Over a year ago we had some discussions inside the Computing Service about better provision for large mailing lists within the University. At the moment we rely too much on paper spam, and electronic spam is distributed to staff by departmental administrators who manually forward irrelevant utterances from the Old Schools. My hope was that officially sanctioned mailing lists for internal communications would improve this situation because, as well as being more efficient, there would be better moderation and recipients would be able to unsubscribe. We approved a document which I thought was quite good, and which I expected would live alongside our existing, very general, bulk email guidelines. This then went to the IT Syndicate for approval.
Unfortunately the IT Syndicate was disbanded at about this time to be replaced by an Information Services and Strategy Syndicate which has a broader remit. The large list policy got dropped for several months as the committee rebooted. When the work item was picked up again it somehow got corrupted. It was rewritten with absolutely no input from us, and it replaced the bulk email policy instead of being adopted alongside it. As a result there is now almost no policy against spam intentionally sent by University members to recipients inside and outside the University. I am extremely annoyed.
The new policy is on the ISSS web site and I'll put a copy of the old policy here to preserve it after Google's cache expires.
Guidelines on Use of Bulk Email in Cambridge
Although the use of bulk email can on occasion be in the interests of the University, it can nevertheless present real problems and dangers. Guidance on the use of bulk email is often sought but it is very hard to be precise. Nevertheless, it is felt that an attempt should be made and the IT Syndicate has approved the following guidelines.
Terminology
Bulk email is identical email sent out to groups of individuals, irrespective of whether this is done by repeated sendings or single sendings, via mailing list addresses or any other means.
Unsolicited email is email of a category that the individual did not request, irrespective of whether it is welcome.

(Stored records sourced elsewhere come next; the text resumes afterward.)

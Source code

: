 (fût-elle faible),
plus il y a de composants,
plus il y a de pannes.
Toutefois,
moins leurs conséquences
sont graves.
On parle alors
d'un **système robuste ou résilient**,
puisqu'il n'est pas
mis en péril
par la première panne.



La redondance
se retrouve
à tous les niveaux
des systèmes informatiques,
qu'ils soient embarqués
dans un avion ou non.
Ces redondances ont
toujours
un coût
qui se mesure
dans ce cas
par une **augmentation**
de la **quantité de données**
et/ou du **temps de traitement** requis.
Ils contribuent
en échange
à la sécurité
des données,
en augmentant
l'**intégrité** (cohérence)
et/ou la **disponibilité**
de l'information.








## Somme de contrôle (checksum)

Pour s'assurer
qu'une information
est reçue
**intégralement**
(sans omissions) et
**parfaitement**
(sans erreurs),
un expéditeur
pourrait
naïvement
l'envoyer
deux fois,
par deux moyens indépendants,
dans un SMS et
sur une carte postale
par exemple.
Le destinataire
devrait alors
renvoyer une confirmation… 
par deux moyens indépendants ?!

Under what circumstances is bulk email a bad idea?
It is unacceptable to do anything likely to invite external retaliation (such as black-listing) against the University or any part thereof. It is therefore never acceptable to send bulk unsolicited email out of the CUDN.
Even within the University it is normally unacceptable to send bulk unsolicited email unless there is reason to suppose that a substantial proportion of the recipients will be interested or need to know.

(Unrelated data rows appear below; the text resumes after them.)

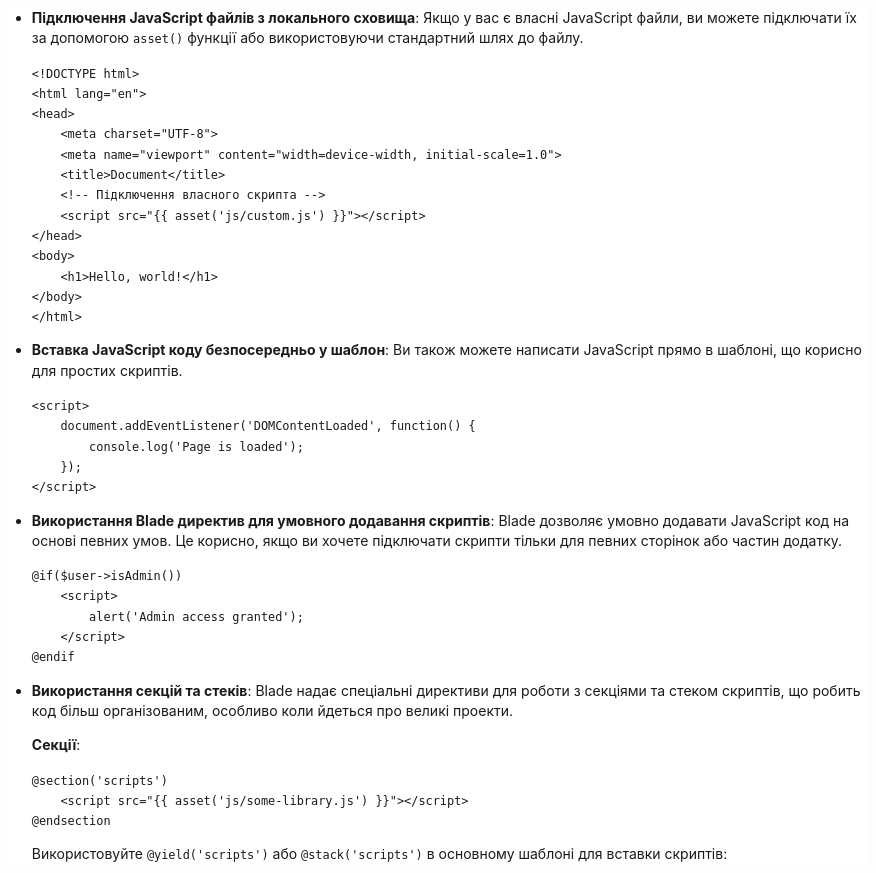 - **Підключення JavaScript файлів з локального сховища**:
   Якщо у вас є власні JavaScript файли, ви можете підключати їх за допомогою `asset()` функції або використовуючи стандартний шлях до файлу.

   ```blade
   <!DOCTYPE html>
   <html lang="en">
   <head>
       <meta charset="UTF-8">
       <meta name="viewport" content="width=device-width, initial-scale=1.0">
       <title>Document</title>
       <!-- Підключення власного скрипта -->
       <script src="{{ asset('js/custom.js') }}"></script>
   </head>
   <body>
       <h1>Hello, world!</h1>
   </body>
   </html>
   ```

- **Вставка JavaScript коду безпосередньо у шаблон**:
   Ви також можете написати JavaScript прямо в шаблоні, що корисно для простих скриптів.

   ```blade
   <script>
       document.addEventListener('DOMContentLoaded', function() {
           console.log('Page is loaded');
       });
   </script>
   ```

- **Використання Blade директив для умовного додавання скриптів**:
   Blade дозволяє умовно додавати JavaScript код на основі певних умов. Це корисно, якщо ви хочете підключати скрипти тільки для певних сторінок або частин додатку.

   ```blade
   @if($user->isAdmin())
       <script>
           alert('Admin access granted');
       </script>
   @endif
   ```

- **Використання секцій та стеків**:
   Blade надає спеціальні директиви для роботи з секціями та стеком скриптів, що робить код більш організованим, особливо коли йдеться про великі проекти.

   **Секції**:
   ```blade
   @section('scripts')
       <script src="{{ asset('js/some-library.js') }}"></script>
   @endsection
   ```

   Використовуйте `@yield('scripts')` або `@stack('scripts')` в основному шаблоні для вставки скриптів:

Although an individual may have assented to certain bulk email implicitly by being on some particular list, or indeed by virtue of his or her position, say as an employee or student, caution is needed in any such presumption. Assent to mail inappropriate to a list is never implied, and mere appearance in some email directory does not imply assent either.
It is unacceptable to send email in such bulk as would overwhelm the underlying mechanisms, be this on account of the number of ultimate targets, volume of data transmitted, volume of data consequentially stored or anything else.

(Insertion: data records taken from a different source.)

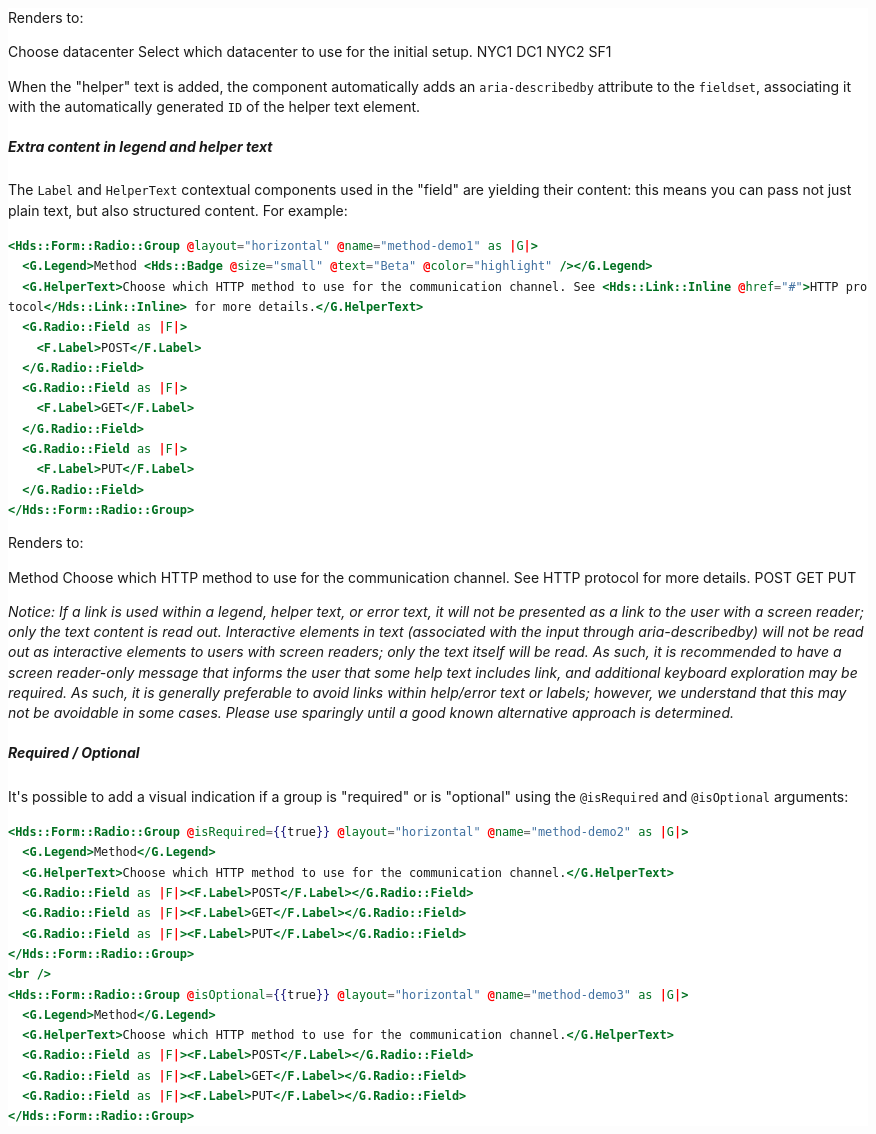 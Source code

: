 Renders to:

Choose datacenter Select which datacenter to use for the initial setup. NYC1 DC1 NYC2 SF1

When the "helper" text is added, the component automatically adds an `aria-describedby` attribute to the `fieldset`, associating it with the automatically generated `ID` of the helper text element.

##### Extra content in legend and helper text

The `Label` and `HelperText` contextual components used in the "field" are yielding their content: this means you can pass not just plain text, but also structured content. For example:

```handlebars
<Hds::Form::Radio::Group @layout="horizontal" @name="method-demo1" as |G|>
  <G.Legend>Method <Hds::Badge @size="small" @text="Beta" @color="highlight" /></G.Legend>
  <G.HelperText>Choose which HTTP method to use for the communication channel. See <Hds::Link::Inline @href="#">HTTP protocol</Hds::Link::Inline> for more details.</G.HelperText>
  <G.Radio::Field as |F|>
    <F.Label>POST</F.Label>
  </G.Radio::Field>
  <G.Radio::Field as |F|>
    <F.Label>GET</F.Label>
  </G.Radio::Field>
  <G.Radio::Field as |F|>
    <F.Label>PUT</F.Label>
  </G.Radio::Field>
</Hds::Form::Radio::Group>
```

Renders to:

Method Choose which HTTP method to use for the communication channel. See HTTP protocol for more details. POST GET PUT

_Notice: If a link is used within a legend, helper text, or error text, it will not be presented as a link to the user with a screen reader; only the text content is read out. Interactive elements in text (associated with the input through aria-describedby) will not be read out as interactive elements to users with screen readers; only the text itself will be read. As such, it is recommended to have a screen reader-only message that informs the user that some help text includes link, and additional keyboard exploration may be required. As such, it is generally preferable to avoid links within help/error text or labels; however, we understand that this may not be avoidable in some cases. Please use sparingly until a good known alternative approach is determined._

##### Required / Optional

It's possible to add a visual indication if a group is "required" or is "optional" using the `@isRequired` and `@isOptional` arguments:

```handlebars
<Hds::Form::Radio::Group @isRequired={{true}} @layout="horizontal" @name="method-demo2" as |G|>
  <G.Legend>Method</G.Legend>
  <G.HelperText>Choose which HTTP method to use for the communication channel.</G.HelperText>
  <G.Radio::Field as |F|><F.Label>POST</F.Label></G.Radio::Field>
  <G.Radio::Field as |F|><F.Label>GET</F.Label></G.Radio::Field>
  <G.Radio::Field as |F|><F.Label>PUT</F.Label></G.Radio::Field>
</Hds::Form::Radio::Group>
<br />
<Hds::Form::Radio::Group @isOptional={{true}} @layout="horizontal" @name="method-demo3" as |G|>
  <G.Legend>Method</G.Legend>
  <G.HelperText>Choose which HTTP method to use for the communication channel.</G.HelperText>
  <G.Radio::Field as |F|><F.Label>POST</F.Label></G.Radio::Field>
  <G.Radio::Field as |F|><F.Label>GET</F.Label></G.Radio::Field>
  <G.Radio::Field as |F|><F.Label>PUT</F.Label></G.Radio::Field>
</Hds::Form::Radio::Group>
```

Electronic bulletin boards are frequently more appropriate than email and should be preferred wherever possible and reasonable.
Bulk unsolicited email is frequently counter-productive and can generate considerable annoyance. The utmost caution and reluctance should precede any emission of bulk email.
Rules and guidelines that apply to ordinary individual or personal email apply at least as strongly to bulk email, strictures being the more significant on account of the size and generality of the audience. See the section on mail etiquette at http://www.cam.ac.uk/cs/email/etiquette.html, and the IT Syndicate guidelines on the use and misuse of computing facilities at http://www.cam.ac.uk/cs/itsyndicate/rules/guidelines.html.
Points to consider in bulk email
If it is accepted that some particular instance of bulk unsolicited email is appropriate, surviving the guidelines above, these further guidelines should be applied to the composition and transmission, for essentially the same reasons.
The email should be legible on the most basic of equipment, not requiring anything that recipients might reasonably not have. In particular, it should be wholly in plain text, not encoded in any way, and certainly not include any part in proprietary format.
The message should be short, perhaps a page at most.
If the object is to draw attention to bulkier material or material inherently in other formats, then references to this (e.g. URLs) can be included, which interested recipients can pursue. There is still no warrant to contravene the preceding two paragraphs.
The message as a whole should make it plain that it is indeed a circular, and should make plain the general constituency of its recipients.
The headers should be such as to prevent any replies accidentally going to the whole constituency as well. Expert advice should be sought as to specific methods.
If the constituency is large it may well be appropriate to take special steps to minimize the logistical impact. It is always the responsibility of the sender to verify that the underlying systems can cope with what he or she wants to do. Expert advice should be sought.
The address list used should be appropriate for the message. In particular , see the posting policy in the Computing Service leaflet on mailing lists, G90.